(Source texts of formatted documents)
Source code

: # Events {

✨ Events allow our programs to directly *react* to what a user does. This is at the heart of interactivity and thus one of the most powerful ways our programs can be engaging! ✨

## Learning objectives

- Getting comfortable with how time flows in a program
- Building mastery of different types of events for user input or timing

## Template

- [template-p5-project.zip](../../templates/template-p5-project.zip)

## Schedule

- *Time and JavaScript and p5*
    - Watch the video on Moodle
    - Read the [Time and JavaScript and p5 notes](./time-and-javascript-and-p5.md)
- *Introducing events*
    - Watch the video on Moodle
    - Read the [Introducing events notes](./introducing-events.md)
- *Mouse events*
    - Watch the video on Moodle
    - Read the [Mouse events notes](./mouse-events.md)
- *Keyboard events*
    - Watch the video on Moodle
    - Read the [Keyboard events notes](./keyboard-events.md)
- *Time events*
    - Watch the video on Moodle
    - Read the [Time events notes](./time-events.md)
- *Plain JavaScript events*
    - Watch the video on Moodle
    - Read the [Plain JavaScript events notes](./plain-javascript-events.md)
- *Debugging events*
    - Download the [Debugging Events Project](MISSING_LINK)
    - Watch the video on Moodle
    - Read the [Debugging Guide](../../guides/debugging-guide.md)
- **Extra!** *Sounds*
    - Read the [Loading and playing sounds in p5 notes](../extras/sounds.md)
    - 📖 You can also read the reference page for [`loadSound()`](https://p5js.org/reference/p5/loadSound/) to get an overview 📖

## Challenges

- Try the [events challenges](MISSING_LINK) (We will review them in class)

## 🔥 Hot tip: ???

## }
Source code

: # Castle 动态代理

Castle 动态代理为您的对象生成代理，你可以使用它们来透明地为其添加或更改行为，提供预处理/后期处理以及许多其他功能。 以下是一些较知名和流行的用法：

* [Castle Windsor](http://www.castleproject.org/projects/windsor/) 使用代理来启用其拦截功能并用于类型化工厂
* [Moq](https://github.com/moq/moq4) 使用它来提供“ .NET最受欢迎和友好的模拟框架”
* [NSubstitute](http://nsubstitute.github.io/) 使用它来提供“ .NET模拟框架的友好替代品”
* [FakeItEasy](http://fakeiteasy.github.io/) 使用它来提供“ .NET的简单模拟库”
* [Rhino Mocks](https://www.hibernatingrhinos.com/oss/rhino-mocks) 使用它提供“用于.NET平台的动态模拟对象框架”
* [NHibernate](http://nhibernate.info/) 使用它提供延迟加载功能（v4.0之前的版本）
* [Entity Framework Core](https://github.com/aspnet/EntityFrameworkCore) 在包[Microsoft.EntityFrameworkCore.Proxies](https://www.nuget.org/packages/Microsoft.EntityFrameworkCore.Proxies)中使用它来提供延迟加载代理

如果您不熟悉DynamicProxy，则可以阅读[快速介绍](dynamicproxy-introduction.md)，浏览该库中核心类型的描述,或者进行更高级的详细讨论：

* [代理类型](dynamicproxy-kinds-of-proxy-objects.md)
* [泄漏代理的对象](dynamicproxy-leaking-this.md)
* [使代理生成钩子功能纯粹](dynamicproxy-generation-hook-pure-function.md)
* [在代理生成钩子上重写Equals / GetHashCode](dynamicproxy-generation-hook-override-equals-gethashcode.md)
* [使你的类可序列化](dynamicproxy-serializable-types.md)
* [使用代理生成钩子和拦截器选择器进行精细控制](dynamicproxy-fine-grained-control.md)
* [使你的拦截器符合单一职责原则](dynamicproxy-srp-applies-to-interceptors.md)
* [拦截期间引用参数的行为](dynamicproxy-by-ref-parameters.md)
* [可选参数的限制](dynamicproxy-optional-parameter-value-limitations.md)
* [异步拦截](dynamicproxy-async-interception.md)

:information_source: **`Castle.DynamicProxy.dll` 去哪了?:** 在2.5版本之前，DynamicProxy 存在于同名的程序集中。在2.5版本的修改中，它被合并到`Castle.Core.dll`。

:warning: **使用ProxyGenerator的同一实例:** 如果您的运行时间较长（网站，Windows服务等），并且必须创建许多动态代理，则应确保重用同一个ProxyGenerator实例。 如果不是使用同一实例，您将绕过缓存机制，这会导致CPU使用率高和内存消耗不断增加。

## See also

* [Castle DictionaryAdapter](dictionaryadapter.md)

> **Brief**: What is the number of lines above that hold the word "Core"? Answer with that number alone.

> **Output below**: 2